WORK INSTRUCTIONS: The records beneath should be printed exactly, and the pictures are to be left out.

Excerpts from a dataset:
------------------------------------------------------------------------

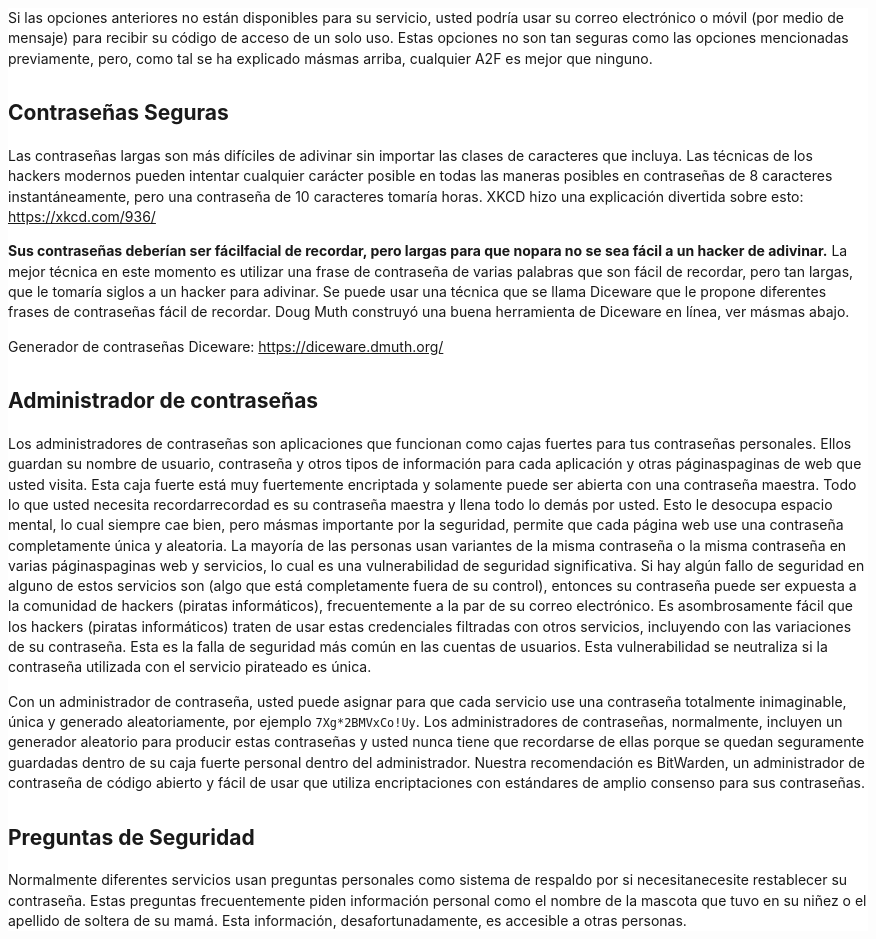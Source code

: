 Si las opciones anteriores no están disponibles para su servicio, usted podría usar su correo
electrónico o móvil (por medio de mensaje) para recibir su código de acceso de un solo uso. Estas
opciones no son tan seguras como las opciones mencionadas previamente, pero, como tal se ha
explicado másmas arriba, cualquier A2F es mejor que ninguno. 

## Contraseñas Seguras 
Las contraseñas largas son más difíciles de adivinar sin importar las clases de caracteres que
incluya. Las técnicas de los hackers modernos pueden intentar cualquier carácter posible en todas
las maneras posibles en contraseñas de 8 caracteres instantáneamente, pero una contraseña de 10
caracteres tomaría horas. XKCD hizo una explicación divertida sobre esto:
https://xkcd.com/936/ 

**Sus contraseñas deberían ser fácilfacial de recordar, pero largas para que nopara no se sea fácil a
un hacker de adivinar.** La mejor técnica en este momento es utilizar una frase de contraseña de
varias palabras que son fácil de recordar, pero tan largas, que le tomaría siglos a un hacker para
adivinar. Se puede usar una técnica que se llama Diceware que le propone diferentes frases de
contraseñas fácil de recordar. Doug Muth construyó una buena herramienta de Diceware en línea, ver
másmas abajo. 

Generador de contraseñas Diceware: https://diceware.dmuth.org/

## Administrador de contraseñas 
Los administradores de contraseñas son aplicaciones que funcionan como cajas fuertes para tus
contraseñas personales. Ellos guardan su nombre de usuario, contraseña y otros tipos de información
para cada aplicación y otras páginaspaginas de web que usted visita. Esta caja fuerte está muy
fuertemente encriptada y solamente puede ser abierta con una contraseña maestra. Todo lo que usted
necesita recordarrecordad es su contraseña maestra y llena todo lo demás por usted. Esto le desocupa
espacio mental, lo cual siempre cae bien, pero másmas importante por la seguridad, permite que cada
página web use una contraseña completamente única y aleatoria. La mayoría de las personas usan
variantes de la misma contraseña o la misma contraseña en varias páginaspaginas web y servicios, lo
cual es una vulnerabilidad de seguridad significativa. Si hay algún fallo de seguridad en alguno de
estos servicios son (algo que está completamente fuera de su control), entonces su contraseña puede
ser expuesta a la comunidad de hackers (piratas informáticos), frecuentemente a la par de su correo
electrónico. Es asombrosamente fácil que los hackers (piratas informáticos) traten de usar estas
credenciales filtradas con otros servicios, incluyendo con las variaciones de su contraseña. Esta es
la falla de seguridad más común en las cuentas de usuarios. Esta vulnerabilidad se neutraliza si la
contraseña utilizada con el servicio pirateado es única. 

Con un administrador de contraseña, usted puede asignar para que cada servicio use una contraseña
totalmente inimaginable, única y generado aleatoriamente, por ejemplo `7Xg*2BMVxCo!Uy`. Los
administradores de contraseñas, normalmente, incluyen un generador aleatorio para producir estas
contraseñas y usted nunca tiene que recordarse de ellas porque se quedan seguramente guardadas
dentro de su caja fuerte personal dentro del administrador. Nuestra recomendación es BitWarden, un
administrador de contraseña de código abierto y fácil de usar que utiliza encriptaciones con
estándares de amplio consenso para sus contraseñas. 

## Preguntas de Seguridad
Normalmente diferentes servicios usan preguntas personales como sistema de respaldo por si
necesitanecesite restablecer su contraseña. Estas preguntas frecuentemente piden información
personal como el nombre de la mascota que tuvo en su niñez o el apellido de soltera de su mamá. Esta
información, desafortunadamente, es accesible a otras personas.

------------------------------------------------------------------------

TASK RESULT:
Source code

: Si las opciones anteriores no están disponibles para su servicio, usted podría usar su correo
electrónico o móvil (por medio de mensaje) para recibir su código de acceso de un solo uso. Estas
opciones no son tan seguras como las opciones mencionadas previamente, pero, como tal se ha
explicado másmas arriba, cualquier A2F es mejor que ninguno. 

## Contraseñas Seguras 
Las contraseñas largas son más difíciles de adivinar sin importar las clases de caracteres que
incluya. Las técnicas de los hackers modernos pueden intentar cualquier carácter posible en todas
las maneras posibles en contraseñas de 8 caracteres instantáneamente, pero una contraseña de 10
caracteres tomaría horas. XKCD hizo una explicación divertida sobre esto:
https://xkcd.com/936/ 

**Sus contraseñas deberían ser fácilfacial de recordar, pero largas para que nopara no se sea fácil a
un hacker de adivinar.** La mejor técnica en este momento es utilizar una frase de contraseña de
varias palabras que son fácil de recordar, pero tan largas, que le tomaría siglos a un hacker para
adivinar. Se puede usar una técnica que se llama Diceware que le propone diferentes frases de
contraseñas fácil de recordar. Doug Muth construyó una buena herramienta de Diceware en línea, ver
másmas abajo. 

Generador de contraseñas Diceware: https://diceware.dmuth.org/

## Administrador de contraseñas 
Los administradores de contraseñas son aplicaciones que funcionan como cajas fuertes para tus
contraseñas personales. Ellos guardan su nombre de usuario, contraseña y otros tipos de información
para cada aplicación y otras páginaspaginas de web que usted visita. Esta caja fuerte está muy
fuertemente encriptada y solamente puede ser abierta con una contraseña maestra. Todo lo que usted
necesita recordarrecordad es su contraseña maestra y llena todo lo demás por usted. Esto le desocupa
espacio mental, lo cual siempre cae bien, pero másmas importante por la seguridad, permite que cada
página web use una contraseña completamente única y aleatoria. La mayoría de las personas usan
variantes de la misma contraseña o la misma contraseña en varias páginaspaginas web y servicios, lo
cual es una vulnerabilidad de seguridad significativa. Si hay algún fallo de seguridad en alguno de
estos servicios son (algo que está completamente fuera de su control), entonces su contraseña puede
ser expuesta a la comunidad de hackers (piratas informáticos), frecuentemente a la par de su correo
electrónico. Es asombrosamente fácil que los hackers (piratas informáticos) traten de usar estas
credenciales filtradas con otros servicios, incluyendo con las variaciones de su contraseña. Esta es
la falla de seguridad más común en las cuentas de usuarios. Esta vulnerabilidad se neutraliza si la
contraseña utilizada con el servicio pirateado es única. 

Con un administrador de contraseña, usted puede asignar para que cada servicio use una contraseña
totalmente inimaginable, única y generado aleatoriamente, por ejemplo `7Xg*2BMVxCo!Uy`. Los
administradores de contraseñas, normalmente, incluyen un generador aleatorio para producir estas
contraseñas y usted nunca tiene que recordarse de ellas porque se quedan seguramente guardadas
dentro de su caja fuerte personal dentro del administrador. Nuestra recomendación es BitWarden, un
administrador de contraseña de código abierto y fácil de usar que utiliza encriptaciones con
estándares de amplio consenso para sus contraseñas. 

## Preguntas de Seguridad
Normalmente diferentes servicios usan preguntas personales como sistema de respaldo por si
necesitanecesite restablecer su contraseña. Estas preguntas frecuentemente piden información
personal como el nombre de la mascota que tuvo en su niñez o el apellido de soltera de su mamá. Esta
información, desafortunadamente, es accesible a otras personas.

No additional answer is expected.